Only lines with the string "changes" are wanted. Pull them out of the data.

━━━━━ INFORMATION PROVIDED ━━━━━

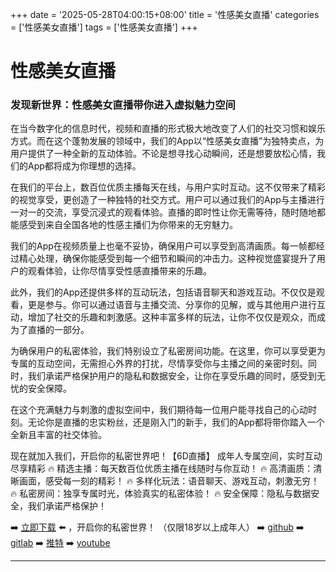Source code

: +++
date = '2025-05-28T04:00:15+08:00'
title = '性感美女直播'
categories = ['性感美女直播']
tags = ['性感美女直播']
+++

# 性感美女直播

### 发现新世界：性感美女直播带你进入虚拟魅力空间

在当今数字化的信息时代，视频和直播的形式极大地改变了人们的社交习惯和娱乐方式。而在这个蓬勃发展的领域中，我们的App以“性感美女直播”为独特卖点，为用户提供了一种全新的互动体验。不论是想寻找心动瞬间，还是想要放松心情，我们的App都将成为你理想的选择。

在我们的平台上，数百位优质主播每天在线，与用户实时互动。这不仅带来了精彩的视觉享受，更创造了一种独特的社交方式。用户可以通过我们的App与主播进行一对一的交流，享受沉浸式的观看体验。直播的即时性让你无需等待，随时随地都能感受到来自全国各地的性感主播们为你带来的无穷魅力。

我们的App在视频质量上也毫不妥协，确保用户可以享受到高清画质。每一帧都经过精心处理，确保你能感受到每一个细节和瞬间的冲击力。这种视觉盛宴提升了用户的观看体验，让你尽情享受性感直播带来的乐趣。

此外，我们的App还提供多样的互动玩法，包括语音聊天和游戏互动。不仅仅是观看，更是参与。你可以通过语音与主播交流、分享你的见解，或与其他用户进行互动，增加了社交的乐趣和刺激感。这种丰富多样的玩法，让你不仅仅是观众，而成为了直播的一部分。

为确保用户的私密体验，我们特别设立了私密房间功能。在这里，你可以享受更为专属的互动空间，无需担心外界的打扰，尽情享受你与主播之间的亲密时刻。同时，我们承诺严格保护用户的隐私和数据安全，让你在享受乐趣的同时，感受到无忧的安全保障。

在这个充满魅力与刺激的虚拟空间中，我们期待每一位用户能寻找自己的心动时刻。无论你是直播的忠实粉丝，还是刚入门的新手，我们的App都将带你踏入一个全新且丰富的社交体验。

现在就加入我们，开启你的私密世界吧！【6D直播】
成年人专属空间，实时互动尽享精彩
🔥 精选主播：每天数百位优质主播在线随时与你互动！
🔥 高清画质：清晰画面，感受每一刻的精彩！
🔥 多样化玩法：语音聊天、游戏互动，刺激无穷！
🔥 私密房间：独享专属时光，体验真实的私密体验！
🔥 安全保障：隐私与数据安全，我们承诺严格保护！

➡️ [立即下载](https://down123.s3.ap-east-1.amazonaws.com/down/down.html?channelCode=blog) ⬅️ ，开启你的私密世界！ 
（仅限18岁以上成年人） 
➡️ [github](https://aldult-live.github.io/) 
➡️ [gitlab](https://seo-09598d.gitlab.io/) 
➡️ [推特](https://x.com/wegame33) 
➡️ [youtube](https://www.youtube.com/@6Dlive)

---

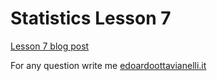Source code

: # Statistics Lesson 7

[Lesson 7 blog post](https://edoardottt.wordpress.com/2021/11/14/lesson-7/)

For any question write me [edoardoottavianelli.it](https://www.edoardoottavianelli.it/)
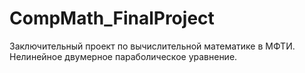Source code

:# CompMath_FinalProject
Заключительный проект по вычислительной математике в МФТИ. Нелинейное двумерное параболическое уравнение.
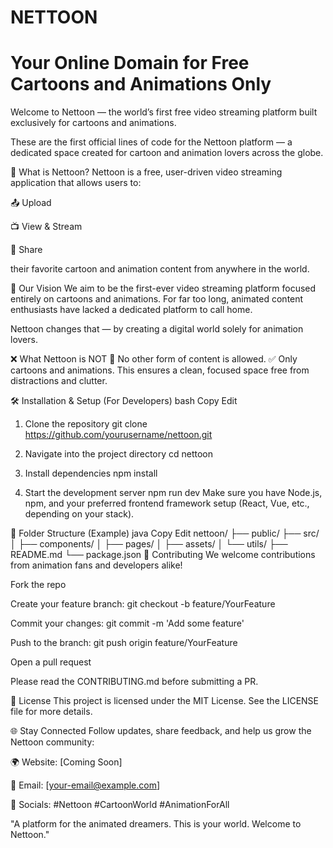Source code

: # NETTOON

# Your Online Domain for Free Cartoons and Animations Only

Welcome to Nettoon — the world’s first free video streaming platform built exclusively for cartoons and animations.

These are the first official lines of code for the Nettoon platform — a dedicated space created for cartoon and animation lovers across the globe.

🚀 What is Nettoon? Nettoon is a free, user-driven video streaming application that allows users to:

📤 Upload

📺 View & Stream

🔗 Share

their favorite cartoon and animation content from anywhere in the world.

🎯 Our Vision We aim to be the first-ever video streaming platform focused entirely on cartoons and animations. For far too long, animated content enthusiasts have lacked a dedicated platform to call home.

Nettoon changes that — by creating a digital world solely for animation lovers.

❌ What Nettoon is NOT 🚫 No other form of content is allowed. ✅ Only cartoons and animations. This ensures a clean, focused space free from distractions and clutter.

🛠️ Installation & Setup (For Developers) bash Copy Edit

1. Clone the repository
git clone https://github.com/yourusername/nettoon.git

2. Navigate into the project directory
cd nettoon

3. Install dependencies
npm install

4. Start the development server
npm run dev Make sure you have Node.js, npm, and your preferred frontend framework setup (React, Vue, etc., depending on your stack).

📁 Folder Structure (Example) java Copy Edit nettoon/ ├── public/ ├── src/ │ ├── components/ │ ├── pages/ │ ├── assets/ │ └── utils/ ├── README.md └── package.json 🤝 Contributing We welcome contributions from animation fans and developers alike!

Fork the repo

Create your feature branch: git checkout -b feature/YourFeature

Commit your changes: git commit -m 'Add some feature'

Push to the branch: git push origin feature/YourFeature

Open a pull request

Please read the CONTRIBUTING.md before submitting a PR.

📄 License This project is licensed under the MIT License. See the LICENSE file for more details.

🌐 Stay Connected Follow updates, share feedback, and help us grow the Nettoon community:

🌍 Website: [Coming Soon]

📧 Email: [your-email@example.com]

📱 Socials: #Nettoon #CartoonWorld #AnimationForAll

"A platform for the animated dreamers. This is your world. Welcome to Nettoon."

━━━━━

*ANSWER SPACE*.
Nettoon changes that — by creating a digital world solely for animation lovers.
Commit your changes: git commit -m 'Add some feature'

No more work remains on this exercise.